父が補聴器を失くしたというので、私の補聴器を貸そうと思い、引き出しを開けたら空箱だけ。
箱の中には、2023年2月9日に購入した履歴だけが残っていました。
そのころ、勤務していた学校で、耳の聞こえに不自由を感じ始めていました。
耳の悪い家系なので、
「そろそろ仕方ないかな」
そう思って補聴器を作ったのです。
会議や朝の打ち合わせで、先生方の声が聞き取りづらいことが増えていました。
気をきかせて、聞こえる右側から話しかけてくださる温かな方も。
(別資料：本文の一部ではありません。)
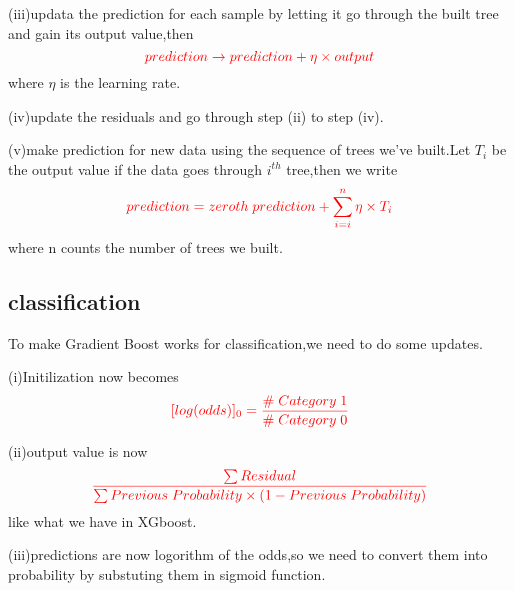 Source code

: \documentclass{article}
\begin{document}
(iii)updata the prediction for each sample by letting it go through the built tree and gain its output value,then$$\textcolor{red}{prediction\rightarrow prediction+\eta\times output}$$where $\eta$ is the learning rate.

(iv)update the residuals and go through step (ii) to step (iv).

(v)make prediction for new data using the sequence of trees we've built.Let $T_i$ be the output value if the data goes through $i^{th}$ tree,then we write$$\textcolor{red}{prediction=zeroth\;prediction+\sum_{i=i}^{n}\eta\times T_i}$$where n counts the number of trees we built.
\subsection{classification}
To make Gradient Boost works for classification,we need to do some updates.

(i)Initilization now becomes $$\textcolor{red}{[log(odds)]_0=\frac{\#\;Category\;1}{\#\;Category\;0}}$$

(ii)output value is now $$\textcolor{red}{\frac{\sum Residual}{\sum Previous\;Probability\times(1-Previous\;Probability)}}$$like what we have in XGboost.

(iii)predictions are now logorithm of the odds,so we need to convert them into probability by substuting them in sigmoid function.
\end{document}
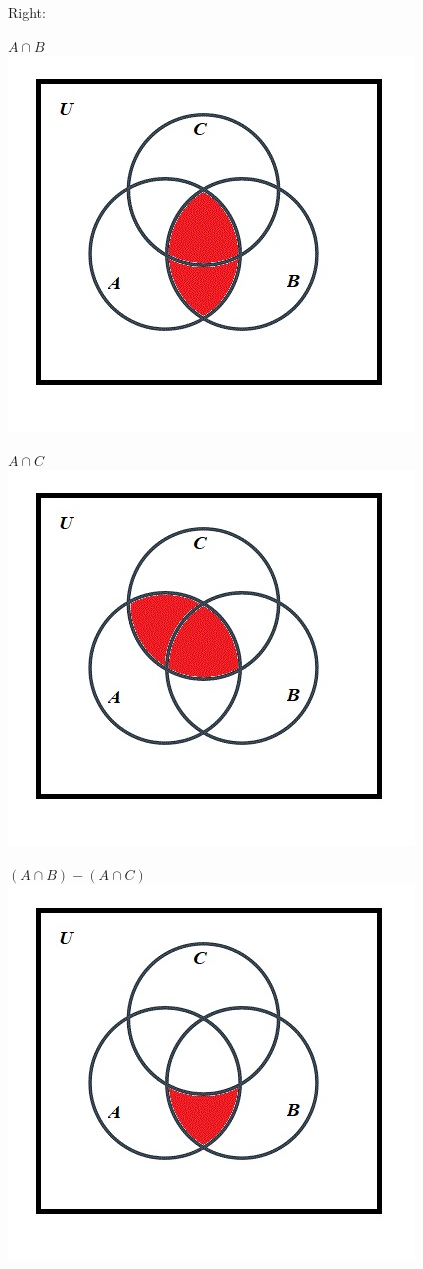 \documentclass[10pt]{article}
\begin{document}
Right:

$A \cap B$\\
\includegraphics[scale=0.55]{28}

$A \cap C$\\
\includegraphics[scale=0.55]{29}

$(A \cap B) - (A \cap C)$\\
\includegraphics[scale=0.55]{27}
\end{document}
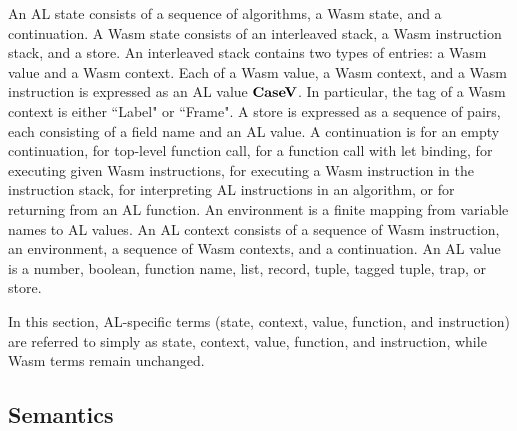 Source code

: An AL state consists of a sequence of algorithms, a Wasm state, and a
continuation.
A Wasm state consists of an interleaved stack, a Wasm instruction stack, and a
store.
An interleaved stack contains two types of entries: a Wasm value and a Wasm
context.
Each of a Wasm value, a Wasm context, and a Wasm instruction is expressed as an
AL value $\textbf{CaseV}$.
In particular, the tag of a Wasm context is either ``Label" or ``Frame".
A store is expressed as a sequence of pairs, each consisting of a field name
and an AL value.
A continuation is \mt{} for an empty continuation, \toplevelcall{} for
top-level function call, \call{} for a function call with let binding, \exe{}
for executing given Wasm instructions, \wasm{} for executing a Wasm instruction
in the instruction stack, \algo{} for interpreting AL instructions in an
algorithm, or \ret{} for returning from an AL function.
An environment is a finite mapping from variable names to AL values.
An AL context consists of a sequence of Wasm instruction, an environment, a
sequence of Wasm contexts, and a continuation.
An AL value is a number, boolean, function name, list, record, tuple, tagged tuple,
trap, or store.


In this section, AL-specific terms (state, context, value, function, and
instruction) are referred to simply as state, context, value, function, and
instruction, while Wasm terms remain unchanged.




\newpage
\subsection{Semantics}
\label{semantics}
有難かったなあ。
左耳は、長年の耳鳴りだけではなく、本当に聞こえにくくなっていたのです。
でも不思議なことに、その補聴器は翌年にはほとんど使わなくなりました。
今も人より聞こえは少し悪いと思いますが、日常生活で困ることはありません。
今日、空箱を見ながら思いました。
あの頃の耳は、遺伝だけではなかったのかも・・・。
もちろん、本当の理由は分かりません。
でも当時は、いろいろな出来事が重なっていました。
校内へ不審者が乱入。
不審者を校外に出したということで受けた厳しい言葉。
職場では体調を崩して休職される先生が続き、
大切な同僚との別れもありました。
今振り返ると、知らないうちに心も身体もこわばって、
悲鳴をあげていた時期だったのかもしれません。
その後、
私は2025年3月に小学校を退職しました。
耳が悪くなったからでも、仕事が嫌だったからでもありません。
ハーブやアロマと関わる暮らしの豊かさを、自分だけではなく、他の誰かにも届けたい。
そう思ったから。
植物の成長を待つ時間。
香りに季節を感じる時間。
そして、
自分で自分の人生を選ぶという生き方。
もちろん、今は今で不安もあります。
天候に一喜一憂するし、
植物は思ったようには育たないし、
毎月18日に給料も振り込まれません(笑)。
でも、自分で選んだ毎日です。
そして思います。
忙しさの中で、自分の身体や心の小さなサインを見過ごしている人は、案外多いのではないかと。
だから箱館山ハーブガーデンが、
少し立ち止まって深呼吸できる場所、
また、明日からも頑張ろうと思える場所、
そんな居場所になれたら嬉しい。
そう願っています。
しかし、中の補聴器は一体どこにあるんだろうか・・・。
いつかは、必要になるものなのに。